The Badgers have had one starting lineup the entire season, consisting of Ben Brust, Traevon Jackson, Josh Gasser, Sam Dekker, and Frank Kaminsky. Bo Ryan rarely plays more than eight guys, sometimes sticking to only seven. Wisconsin's main sub off the bench, though, is the one player who could take the Badgers to the next level: Nigel Hayes.
He wasn’t a highly touted recruit like Jabari Parker or Julius Randle, and no, he hasn’t been as effective as those two this season. But Hayes has played extremely well in his role for the Badgers this year, especially during the second half of the season.

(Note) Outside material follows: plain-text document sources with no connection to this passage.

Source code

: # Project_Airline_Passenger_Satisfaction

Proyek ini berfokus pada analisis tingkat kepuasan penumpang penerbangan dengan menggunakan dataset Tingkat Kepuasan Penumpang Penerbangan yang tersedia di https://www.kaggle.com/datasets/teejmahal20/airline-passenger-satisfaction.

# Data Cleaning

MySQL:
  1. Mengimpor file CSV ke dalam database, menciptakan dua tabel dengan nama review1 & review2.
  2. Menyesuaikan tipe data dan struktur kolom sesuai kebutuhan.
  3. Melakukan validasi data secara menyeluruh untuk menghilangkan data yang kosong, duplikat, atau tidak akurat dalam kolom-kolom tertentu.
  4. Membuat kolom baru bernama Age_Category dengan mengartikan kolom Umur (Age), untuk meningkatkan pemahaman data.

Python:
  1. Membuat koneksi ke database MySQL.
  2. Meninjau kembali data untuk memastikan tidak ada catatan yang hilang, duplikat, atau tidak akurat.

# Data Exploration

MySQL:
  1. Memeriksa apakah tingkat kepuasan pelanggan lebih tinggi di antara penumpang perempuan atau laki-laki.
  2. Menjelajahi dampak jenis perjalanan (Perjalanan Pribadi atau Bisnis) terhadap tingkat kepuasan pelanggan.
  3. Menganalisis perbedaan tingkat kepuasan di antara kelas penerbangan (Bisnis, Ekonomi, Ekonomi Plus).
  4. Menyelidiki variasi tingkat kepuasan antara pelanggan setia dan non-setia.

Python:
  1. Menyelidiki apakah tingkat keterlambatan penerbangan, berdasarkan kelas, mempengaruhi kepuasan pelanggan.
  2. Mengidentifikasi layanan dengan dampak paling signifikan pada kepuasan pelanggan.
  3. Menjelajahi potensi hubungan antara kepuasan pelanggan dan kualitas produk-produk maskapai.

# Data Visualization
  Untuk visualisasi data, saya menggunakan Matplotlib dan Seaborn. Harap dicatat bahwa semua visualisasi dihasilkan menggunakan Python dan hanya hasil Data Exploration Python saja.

After not scoring more than eight points in any of his first 11 games, Hayes did so in nine of his next 14, and has consistently contributed since then.
Lately, instead of taking out one of the team's three starting guards and playing Hayes along side Kaminsky and Dekker, Ryan has used Hayes to give Dekker and Kaminsky more rest. This creates a smaller, but more athletic lineup for the Badgers. Having three guards like Brust, Gasser, and Jackson is tough enough to deal with; combined with Dekker and Hayes’ versatility, they can create a lot of problems for opponents.
Listed at 6'7", 215 pounds coming out of high school, Hayes didn’t project to be as much of a threat in the paint as he has been. However, he has bulked up to 250 pounds while still maintaining his athleticism. With the added muscle, Hayes can easily make his way to the basket and draw contact. He leads the team with a 96.7 percent free throw rate, having shot 146 free throws to 151 field goals.
Hayes doesn’t always light up the score sheet, but he has shown that he’s capable of scoring when needed. He had a huge 14 points in a last-second win over Michigan Sate February 9.
In the tournament, Hayes's aggression on offense and ability to draw fouls will be key. If all goes well, Hayes could push his fellow front court teammates for minutes, much like last year when Mitch McGary took over as the Michigan's main big man.
Hayes isn’t the best freshman prospect in the country; he's not even in the top five. But that doesn’t matter. We aren’t talking about the draft, we’re talking about the NCAA tournament. And this year, Hayes could break out and become one of the faces of March.